___ Provided material ___

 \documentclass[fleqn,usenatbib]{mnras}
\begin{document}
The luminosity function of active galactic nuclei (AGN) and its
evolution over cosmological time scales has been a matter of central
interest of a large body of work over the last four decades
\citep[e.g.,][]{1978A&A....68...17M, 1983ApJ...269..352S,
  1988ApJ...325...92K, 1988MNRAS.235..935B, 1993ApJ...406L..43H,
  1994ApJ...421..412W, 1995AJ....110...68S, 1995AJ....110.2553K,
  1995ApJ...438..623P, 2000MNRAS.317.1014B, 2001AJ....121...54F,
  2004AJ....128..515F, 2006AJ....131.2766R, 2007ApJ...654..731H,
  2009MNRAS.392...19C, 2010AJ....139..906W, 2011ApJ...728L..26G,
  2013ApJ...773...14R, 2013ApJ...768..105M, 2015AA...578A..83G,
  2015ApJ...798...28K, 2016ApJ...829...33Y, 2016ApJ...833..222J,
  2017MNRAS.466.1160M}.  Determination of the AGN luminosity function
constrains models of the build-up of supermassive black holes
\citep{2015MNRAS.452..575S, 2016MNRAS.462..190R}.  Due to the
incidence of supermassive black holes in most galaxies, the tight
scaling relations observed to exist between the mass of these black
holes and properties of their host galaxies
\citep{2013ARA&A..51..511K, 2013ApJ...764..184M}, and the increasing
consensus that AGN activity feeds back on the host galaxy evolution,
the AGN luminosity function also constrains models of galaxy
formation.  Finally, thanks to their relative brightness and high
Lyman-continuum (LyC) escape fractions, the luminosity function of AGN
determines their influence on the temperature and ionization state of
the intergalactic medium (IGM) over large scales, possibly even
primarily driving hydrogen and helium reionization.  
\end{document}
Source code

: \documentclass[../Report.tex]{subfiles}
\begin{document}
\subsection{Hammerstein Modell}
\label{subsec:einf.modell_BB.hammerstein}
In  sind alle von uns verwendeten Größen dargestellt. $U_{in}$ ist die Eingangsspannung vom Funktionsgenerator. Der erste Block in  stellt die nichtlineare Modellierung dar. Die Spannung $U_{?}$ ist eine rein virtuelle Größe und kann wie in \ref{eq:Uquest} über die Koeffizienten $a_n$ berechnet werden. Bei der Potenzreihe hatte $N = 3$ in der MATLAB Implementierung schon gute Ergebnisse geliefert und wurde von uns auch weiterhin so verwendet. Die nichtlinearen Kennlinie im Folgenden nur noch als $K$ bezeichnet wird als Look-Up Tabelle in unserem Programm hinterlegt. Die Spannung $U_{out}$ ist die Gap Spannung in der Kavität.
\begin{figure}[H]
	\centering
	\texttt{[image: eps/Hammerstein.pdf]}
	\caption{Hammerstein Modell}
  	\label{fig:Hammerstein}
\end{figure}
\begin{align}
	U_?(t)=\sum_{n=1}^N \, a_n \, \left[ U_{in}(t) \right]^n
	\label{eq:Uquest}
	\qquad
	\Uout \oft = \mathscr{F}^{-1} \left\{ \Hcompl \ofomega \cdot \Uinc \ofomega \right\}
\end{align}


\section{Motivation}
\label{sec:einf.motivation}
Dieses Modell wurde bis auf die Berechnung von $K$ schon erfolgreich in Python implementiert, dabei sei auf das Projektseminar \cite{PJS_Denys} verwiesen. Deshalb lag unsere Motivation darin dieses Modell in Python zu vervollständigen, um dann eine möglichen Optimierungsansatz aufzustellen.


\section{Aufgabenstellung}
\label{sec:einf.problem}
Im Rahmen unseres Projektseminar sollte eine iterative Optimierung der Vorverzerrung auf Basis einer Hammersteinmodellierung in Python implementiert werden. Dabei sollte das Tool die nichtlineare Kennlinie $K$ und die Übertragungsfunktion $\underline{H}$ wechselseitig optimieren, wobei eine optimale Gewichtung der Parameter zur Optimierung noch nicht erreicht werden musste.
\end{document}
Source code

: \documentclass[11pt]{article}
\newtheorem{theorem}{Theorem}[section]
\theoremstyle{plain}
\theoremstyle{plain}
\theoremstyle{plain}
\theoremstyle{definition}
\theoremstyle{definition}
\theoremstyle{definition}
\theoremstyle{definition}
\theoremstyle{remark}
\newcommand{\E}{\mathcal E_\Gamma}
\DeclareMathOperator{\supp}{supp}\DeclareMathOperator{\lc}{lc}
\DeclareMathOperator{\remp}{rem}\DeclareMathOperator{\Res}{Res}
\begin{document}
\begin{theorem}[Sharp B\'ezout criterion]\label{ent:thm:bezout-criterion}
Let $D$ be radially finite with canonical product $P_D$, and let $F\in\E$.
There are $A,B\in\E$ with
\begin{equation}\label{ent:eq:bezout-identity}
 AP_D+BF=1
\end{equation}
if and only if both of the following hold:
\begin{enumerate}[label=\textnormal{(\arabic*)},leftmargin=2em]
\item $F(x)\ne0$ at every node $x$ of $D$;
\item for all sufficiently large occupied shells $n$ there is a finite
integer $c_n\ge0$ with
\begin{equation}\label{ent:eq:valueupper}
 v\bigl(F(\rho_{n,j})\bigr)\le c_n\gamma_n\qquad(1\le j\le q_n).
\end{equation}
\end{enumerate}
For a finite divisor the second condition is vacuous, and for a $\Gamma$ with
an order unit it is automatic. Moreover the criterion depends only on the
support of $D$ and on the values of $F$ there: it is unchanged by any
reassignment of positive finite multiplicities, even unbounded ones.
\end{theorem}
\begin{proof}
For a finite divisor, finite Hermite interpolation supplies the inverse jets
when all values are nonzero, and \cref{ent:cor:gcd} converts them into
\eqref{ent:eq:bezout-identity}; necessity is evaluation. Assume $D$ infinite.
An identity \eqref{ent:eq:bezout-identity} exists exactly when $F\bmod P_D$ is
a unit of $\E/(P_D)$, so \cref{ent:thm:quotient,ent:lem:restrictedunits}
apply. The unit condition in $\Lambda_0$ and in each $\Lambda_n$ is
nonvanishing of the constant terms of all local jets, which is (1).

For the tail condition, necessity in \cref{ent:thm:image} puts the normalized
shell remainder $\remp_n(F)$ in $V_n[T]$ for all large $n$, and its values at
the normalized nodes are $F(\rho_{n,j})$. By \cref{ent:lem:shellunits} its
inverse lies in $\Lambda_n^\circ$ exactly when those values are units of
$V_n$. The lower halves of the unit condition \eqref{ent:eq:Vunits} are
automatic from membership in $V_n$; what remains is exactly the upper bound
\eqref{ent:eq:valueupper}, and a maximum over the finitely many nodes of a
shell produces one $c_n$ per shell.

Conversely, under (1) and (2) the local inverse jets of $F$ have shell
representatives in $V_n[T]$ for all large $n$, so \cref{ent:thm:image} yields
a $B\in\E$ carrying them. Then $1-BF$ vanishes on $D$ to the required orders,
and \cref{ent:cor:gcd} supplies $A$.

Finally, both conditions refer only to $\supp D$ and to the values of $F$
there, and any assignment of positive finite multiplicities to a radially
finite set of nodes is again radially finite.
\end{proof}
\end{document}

___

* [About this exercise]
Check each line of the material above for "documentclass", count those that have it, and answer with the number alone.

* [Answer to the problem]
3